Miguel Sanches Neto
Qual o papel que
o escritor exerce dentro da sociedade?
Num livro em
que abundam prefácios e notas biográficas (Por que escrevo?
Escrituras, 1999), quase uma centena de autores, entre escritores e
escrevinhadores, tentam explicar suas razões de escrever. Muitos
reclamam de ter que dar uma justificativa para tal atividade, o que
mostra que este tipo de pergunta é um fantasma que persegue todo
escritor - profissional tido como inútil numa sociedade que só pensa
em termos de cifras.
Qual a
relevância do trabalho do escritor? Por que um país precisa dele?

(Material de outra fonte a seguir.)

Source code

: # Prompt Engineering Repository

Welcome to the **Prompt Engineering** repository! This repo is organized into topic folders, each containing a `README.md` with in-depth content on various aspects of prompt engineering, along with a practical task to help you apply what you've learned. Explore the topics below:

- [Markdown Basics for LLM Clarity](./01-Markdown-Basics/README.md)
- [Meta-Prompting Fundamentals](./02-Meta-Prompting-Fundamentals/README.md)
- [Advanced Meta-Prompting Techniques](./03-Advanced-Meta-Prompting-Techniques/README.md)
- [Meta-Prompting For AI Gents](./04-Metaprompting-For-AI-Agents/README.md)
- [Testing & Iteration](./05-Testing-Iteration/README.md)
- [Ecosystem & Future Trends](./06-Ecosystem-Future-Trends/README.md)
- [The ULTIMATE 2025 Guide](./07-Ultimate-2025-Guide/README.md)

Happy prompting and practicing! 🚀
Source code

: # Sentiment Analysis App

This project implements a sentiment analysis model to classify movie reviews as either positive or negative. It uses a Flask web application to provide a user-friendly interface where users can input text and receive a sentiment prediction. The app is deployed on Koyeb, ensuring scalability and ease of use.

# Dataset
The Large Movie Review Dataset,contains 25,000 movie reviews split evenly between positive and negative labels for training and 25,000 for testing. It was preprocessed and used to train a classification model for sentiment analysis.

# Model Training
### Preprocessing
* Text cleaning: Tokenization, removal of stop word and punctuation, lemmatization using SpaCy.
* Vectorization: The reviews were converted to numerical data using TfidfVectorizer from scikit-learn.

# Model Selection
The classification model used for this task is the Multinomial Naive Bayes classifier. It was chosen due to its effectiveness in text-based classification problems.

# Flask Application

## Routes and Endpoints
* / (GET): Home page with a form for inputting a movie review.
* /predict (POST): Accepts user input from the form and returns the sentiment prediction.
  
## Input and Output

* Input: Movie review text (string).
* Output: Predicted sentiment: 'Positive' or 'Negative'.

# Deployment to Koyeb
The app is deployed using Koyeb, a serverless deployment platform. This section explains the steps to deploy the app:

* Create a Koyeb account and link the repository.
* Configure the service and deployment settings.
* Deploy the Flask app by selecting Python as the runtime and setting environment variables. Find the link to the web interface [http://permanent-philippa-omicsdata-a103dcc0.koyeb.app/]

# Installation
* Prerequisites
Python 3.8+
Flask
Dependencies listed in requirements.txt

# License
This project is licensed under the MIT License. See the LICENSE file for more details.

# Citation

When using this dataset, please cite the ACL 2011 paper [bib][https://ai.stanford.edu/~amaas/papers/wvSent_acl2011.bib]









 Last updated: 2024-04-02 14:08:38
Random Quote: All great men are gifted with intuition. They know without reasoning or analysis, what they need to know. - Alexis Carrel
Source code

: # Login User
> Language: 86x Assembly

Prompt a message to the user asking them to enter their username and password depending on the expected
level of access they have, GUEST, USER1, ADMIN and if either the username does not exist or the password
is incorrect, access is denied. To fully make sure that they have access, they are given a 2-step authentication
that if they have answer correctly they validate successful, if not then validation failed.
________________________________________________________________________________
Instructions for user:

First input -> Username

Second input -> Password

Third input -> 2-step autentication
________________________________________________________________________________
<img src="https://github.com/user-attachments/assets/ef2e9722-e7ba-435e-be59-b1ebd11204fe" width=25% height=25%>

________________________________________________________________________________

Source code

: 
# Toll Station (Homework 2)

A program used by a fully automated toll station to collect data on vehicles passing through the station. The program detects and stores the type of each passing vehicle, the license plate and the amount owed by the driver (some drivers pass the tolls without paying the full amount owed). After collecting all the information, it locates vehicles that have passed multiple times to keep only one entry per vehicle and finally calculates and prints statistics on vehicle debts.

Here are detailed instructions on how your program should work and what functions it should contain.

Por que temos que ler os escritores?
Estas são
perguntas que me acompanham desde a terrível tenra idade, quando
meus familiares, muitos mais prudentes do que eu, se inquietavam com
o destino do menino perdido em leituras. Casei, tive filho,
tornei-me um quase-velho e ainda continuo gastando
irresponsavelmente minhas horas - por mais escassas que hoje elas
possam ser - diante dos livros e com esta nossa raça delirante de
escritores, não porque não pudesse encontrar companheiros mais úteis
para a sociedade, cujas intrigas, digamos assim, fossem movidas por
razões maiores. Sou e espero continuar sempre sendo um membro desta
espécie desprestigiada que se interessa por literatura, o que na
adolescência me custou alguns dissabores amorosos - quem se
interessaria pelo jovenzito corrompido por um hábito tão pouco
masculino e improdutivo? Apesar destas cicatrizes, que ainda me
marcam o rosto, consigo, mais ou menos dentro da normalidade, ser
tomado como uma pessoa de bem. Não, meus senhores, não tenho a
ousadia de ser um conceituado senhor de barbas brancas, no topo da
cadeia monetária, mas consigo garantir o básico para uma pequena
família - contrariando assim prognósticos de amigos e namoradas de
um outro tempo.
Filho de gente
sem recursos e sem cultura, fiz uma espécie de trajetória
brasileira. Para tentar uma carreira, tive que contrariar a família,
tornar-me um jovem sem maiores atributos, lutar pela sobrevivência
em uma posição social bastante negativa, mostrar que podia ao menos
tirar algum lucro econômico me dedicando à faina literária.
A história
desta vocação nascida em um ambiente pobre é marcada pela
necessidade constante de ter que explicar aos outros o motivo do
fascínio pelas palavras. Enquanto meu irmão caçula era comerciante,
eu perdia o tempo lendo. Enquanto meus amigos arrumavam emprego em
oficinas, mercados ou bancos, eu freqüentava a biblioteca de minha
cidade. A recusa social é que faz com que o escritor seja
permanentemente questionado sobre o sentido de seu ofício. Daí ter
de buscar os mais variados argumentos para justificar uma vida
dedicada à drummondiana vã luta com as palavras.
É difícil um
escritor que, rico ou pobre, não tenha sido colocado contra a
parede, ou por outras pessoas ou por sua própria consciência: por
que escrevo? Não me interessa aqui comentar as respostas contidas no
livro organizado por José Domingos de Brito. O importante é destacar
que cada escritor, além do próprio trabalho exaustivo com a palavra,
na maioria das vezes feito em horário de lazer, ainda tenha que
achar uma justificativa, para se explicar diante dos seres úteis -
oh, tão úteis que me dá medo colocar diante deles e de seu poder o
meu mundinho de papel.
Assim como os
piores escritores desta pátria armada, tive que dar uma resposta a
este inquérito. Primeiro, foi num poema que nunca publiquei e que
tinha um terceto que acho ainda válido:
escrevo porque me escracho
escrevo porque me esquivo
escrevo porque me escravo
Era esta
propensão masoquista e solitária que me levava a um trabalho tão
rejeitado, que não me deixava ser feliz apenas com minha condição de
consumidor, de telespectador, de torcedor do São Paulo Futebol
Clube, de devoto das mulheres transformadas em objetos de adoração.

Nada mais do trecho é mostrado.